Tuesday, January 13, 2015

And so it begins

Somehow I thought going back to school AND starting an adoption were great things to start at the same time!  Ain't I smart?

Life right now is very compartmentalized.  I have three compartments, school, adoption, partner.  Sadly school is taking up more but that is because I start tomorrow.  Reading through the syllabus for each class is giving me a headache of epic proportions.  I am struggling to understand why I am paying for parking passes and going to school if everything is done online.  And I have to buy a clicker, which is going to be an interesting new experience for me.  I don't even know what that thing is, let alone how to use one!

Outside of that we submitted our application for the new placing agency.  In the course of 3 hours I received an email for an intro phone call and got a phone call asking if I received that email.  I love their enthusiasm, but at the same time, holy cow give me time!  My Partner works and is apparently very busy today because he hasn't even read the email yet.  Give me a few minutes to get shit together.  That said, I am excited with how much enthusiasm they have because that means good things can happen for us... hopefully. 

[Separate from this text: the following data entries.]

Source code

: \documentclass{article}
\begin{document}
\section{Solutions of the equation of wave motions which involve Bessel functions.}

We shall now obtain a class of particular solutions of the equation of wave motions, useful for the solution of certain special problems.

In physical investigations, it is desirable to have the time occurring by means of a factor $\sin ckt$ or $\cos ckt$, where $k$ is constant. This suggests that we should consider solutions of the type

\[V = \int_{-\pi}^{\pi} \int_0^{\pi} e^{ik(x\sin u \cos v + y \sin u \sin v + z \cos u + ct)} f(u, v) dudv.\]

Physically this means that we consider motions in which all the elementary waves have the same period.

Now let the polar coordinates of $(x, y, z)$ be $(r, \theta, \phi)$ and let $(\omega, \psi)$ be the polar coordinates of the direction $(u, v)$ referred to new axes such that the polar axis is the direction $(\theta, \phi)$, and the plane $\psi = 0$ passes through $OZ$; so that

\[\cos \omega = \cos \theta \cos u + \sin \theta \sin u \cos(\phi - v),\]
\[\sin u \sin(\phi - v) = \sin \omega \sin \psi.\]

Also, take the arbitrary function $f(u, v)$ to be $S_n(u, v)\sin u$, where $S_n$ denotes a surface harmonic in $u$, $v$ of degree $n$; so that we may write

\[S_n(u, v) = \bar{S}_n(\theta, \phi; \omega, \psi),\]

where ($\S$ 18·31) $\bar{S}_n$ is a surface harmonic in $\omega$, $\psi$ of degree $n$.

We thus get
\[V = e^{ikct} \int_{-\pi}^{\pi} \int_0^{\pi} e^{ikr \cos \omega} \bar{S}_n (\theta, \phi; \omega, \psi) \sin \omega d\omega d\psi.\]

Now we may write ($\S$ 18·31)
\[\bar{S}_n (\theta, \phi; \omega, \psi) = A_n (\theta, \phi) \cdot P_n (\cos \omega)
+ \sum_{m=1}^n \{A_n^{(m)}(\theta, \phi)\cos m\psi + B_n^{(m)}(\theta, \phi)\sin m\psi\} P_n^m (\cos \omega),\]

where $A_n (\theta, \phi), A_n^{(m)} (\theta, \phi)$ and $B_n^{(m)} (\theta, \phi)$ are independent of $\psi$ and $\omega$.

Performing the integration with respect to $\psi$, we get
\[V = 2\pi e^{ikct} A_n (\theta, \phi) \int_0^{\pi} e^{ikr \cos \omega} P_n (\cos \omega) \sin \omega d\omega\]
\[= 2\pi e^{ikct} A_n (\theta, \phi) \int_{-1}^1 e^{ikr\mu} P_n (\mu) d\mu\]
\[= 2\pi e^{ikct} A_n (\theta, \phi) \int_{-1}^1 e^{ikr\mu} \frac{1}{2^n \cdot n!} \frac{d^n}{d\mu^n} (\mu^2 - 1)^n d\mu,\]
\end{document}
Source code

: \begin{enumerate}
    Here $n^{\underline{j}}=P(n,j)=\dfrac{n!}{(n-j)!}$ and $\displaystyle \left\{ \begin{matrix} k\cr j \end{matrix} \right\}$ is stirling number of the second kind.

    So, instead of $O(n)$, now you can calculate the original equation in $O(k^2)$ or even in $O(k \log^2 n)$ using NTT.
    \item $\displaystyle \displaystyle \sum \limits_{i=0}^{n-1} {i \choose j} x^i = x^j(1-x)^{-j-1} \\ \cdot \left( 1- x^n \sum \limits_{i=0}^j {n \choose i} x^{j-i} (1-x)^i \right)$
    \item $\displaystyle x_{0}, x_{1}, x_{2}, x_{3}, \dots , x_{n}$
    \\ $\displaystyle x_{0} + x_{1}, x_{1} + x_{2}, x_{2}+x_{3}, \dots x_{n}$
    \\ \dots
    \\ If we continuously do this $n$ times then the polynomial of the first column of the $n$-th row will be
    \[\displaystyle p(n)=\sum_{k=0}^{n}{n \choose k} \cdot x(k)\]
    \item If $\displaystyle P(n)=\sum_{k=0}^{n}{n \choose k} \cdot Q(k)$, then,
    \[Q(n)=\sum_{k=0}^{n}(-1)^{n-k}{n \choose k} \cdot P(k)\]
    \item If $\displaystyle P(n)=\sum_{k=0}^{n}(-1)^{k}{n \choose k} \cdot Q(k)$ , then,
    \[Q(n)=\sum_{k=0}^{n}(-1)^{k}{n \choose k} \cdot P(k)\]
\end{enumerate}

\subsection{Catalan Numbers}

My third compartment, the partner, is sadly lacking right now.  Hopefully after this week it will calm down again, but it sucks to not feel like you are connecting simply because there isn't enough hours in the day.  We usually lay in bed before falling asleep and just spend time talking and connecting, but this last week that just hasn't happened.  We lay down and both fall asleep pretty instantly.  Hopefully once all the new wears off from the year we will be able to go back to sharing our thoughts at night.  It really is the highlight of my day and the perfect way to send off to dream land.  I really do miss that time together.  As a trade off though, we have been getting up a bit earlier than normal and doing morning yoga together.  That is nice. 

It is amazing how each season of life works out.  I feel like I am as busy as I have ever been, yet I also feel like I am getting nothing done.  Isn't that amazing?  I run around all day and feel like I've accomplished nothing.  Chipping away at my to do list, however, lets me know that I am really doing something.  And I like doing something.